ケーブルが無いイヤホンで近年主流のイヤホンです。左右が完全に独立したタイプや左右一体型などの種類があります。
耳に挟んだり、掛けることで固定をして耳を塞がずに音を聴くタイプのイヤホンです。耳を塞がないので外部の音を聴ける、圧迫感がなく疲れにくいという特徴から近年人気を集めています。
骨伝導イヤホンは、耳を塞がずにこめかみのあたりから骨導音を伝える仕組みを利用したイヤホンです。骨伝導と空気伝導を組み合わせたものや、軟骨伝導を使用したものまで販売されています。

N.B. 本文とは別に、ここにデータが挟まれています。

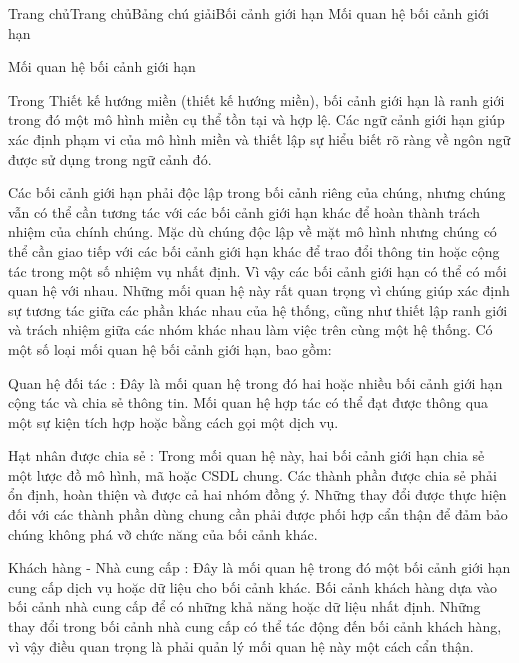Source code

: 

Trang chủTrang chủBảng chú giảiBối cảnh giới hạn Mối quan hệ bối cảnh giới hạn

Mối quan hệ bối cảnh giới hạn

Trong Thiết kế hướng miền (thiết kế hướng miền), bối cảnh giới hạn là ranh giới trong đó một mô hình miền cụ thể tồn tại và hợp lệ. Các ngữ cảnh giới hạn giúp xác định phạm vi của mô hình miền và thiết lập sự hiểu biết rõ ràng về ngôn ngữ được sử dụng trong ngữ cảnh đó.

Các bối cảnh giới hạn phải độc lập trong bối cảnh riêng của chúng, nhưng chúng vẫn có thể cần tương tác với các bối cảnh giới hạn khác để hoàn thành trách nhiệm của chính chúng. Mặc dù chúng độc lập về mặt mô hình nhưng chúng có thể cần giao tiếp với các bối cảnh giới hạn khác để trao đổi thông tin hoặc cộng tác trong một số nhiệm vụ nhất định. Vì vậy các bối cảnh giới hạn có thể có mối quan hệ với nhau. Những mối quan hệ này rất quan trọng vì chúng giúp xác định sự tương tác giữa các phần khác nhau của hệ thống, cũng như thiết lập ranh giới và trách nhiệm giữa các nhóm khác nhau làm việc trên cùng một hệ thống. Có một số loại mối quan hệ bối cảnh giới hạn, bao gồm:

Quan hệ đối tác : Đây là mối quan hệ trong đó hai hoặc nhiều bối cảnh giới hạn cộng tác và chia sẻ thông tin. Mối quan hệ hợp tác có thể đạt được thông qua một sự kiện tích hợp hoặc bằng cách gọi một dịch vụ.

Hạt nhân được chia sẻ : Trong mối quan hệ này, hai bối cảnh giới hạn chia sẻ một lược đồ mô hình, mã hoặc CSDL chung. Các thành phần được chia sẻ phải ổn định, hoàn thiện và được cả hai nhóm đồng ý. Những thay đổi được thực hiện đối với các thành phần dùng chung cần phải được phối hợp cẩn thận để đảm bảo chúng không phá vỡ chức năng của bối cảnh khác.

Khách hàng - Nhà cung cấp : Đây là mối quan hệ trong đó một bối cảnh giới hạn cung cấp dịch vụ hoặc dữ liệu cho bối cảnh khác. Bối cảnh khách hàng dựa vào bối cảnh nhà cung cấp để có những khả năng hoặc dữ liệu nhất định. Những thay đổi trong bối cảnh nhà cung cấp có thể tác động đến bối cảnh khách hàng, vì vậy điều quan trọng là phải quản lý mối quan hệ này một cách cẩn thận.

モニターイヤホンは、大音量のステージで演奏するときや楽曲制作や映像制作をする際に音を細部に渡ってモニタリング(聞く)するためのイヤホンのことです。解像度が高く、定位感が良いことが特徴で、ゲームプレイや声や音の位置関係を重視したい映像作品の視聴にも適しています。
イヤモニとは、「イン・イヤー・モニター」の略称で、ミュージシャンやアイドル、音響エンジニアなどが、ステージやレコーディングの際など、正確に音をモニタリング(聞く)ために使用されるイヤホンのことです。
その中でもカスタムIEMは、耳型(インプレッション)を採って、オリジナルで制作するイヤモニのことです。耳の形に合わせてイヤホンを作るので、耳にピッタリはまります。
片耳での使用に特化した設計となっており、両耳イヤホンよりも周囲の音が聞きとりやすいため車の運転中や、リモートワークでの通話に適したイヤホンです。
イヤホンは小さい本体の中に音を出す仕組みを搭載している精密機器です。イヤホンの中はどのような構造になっているのでしょうか。イヤホンの中身を見ていきましょう。
ドライバーとは、電気信号を音に変換する部品のことです。音楽プレーヤーなどのデバイスから届けられた信号をドライバーの動きによって音を鳴らし、耳に届ける重要な役割を担います。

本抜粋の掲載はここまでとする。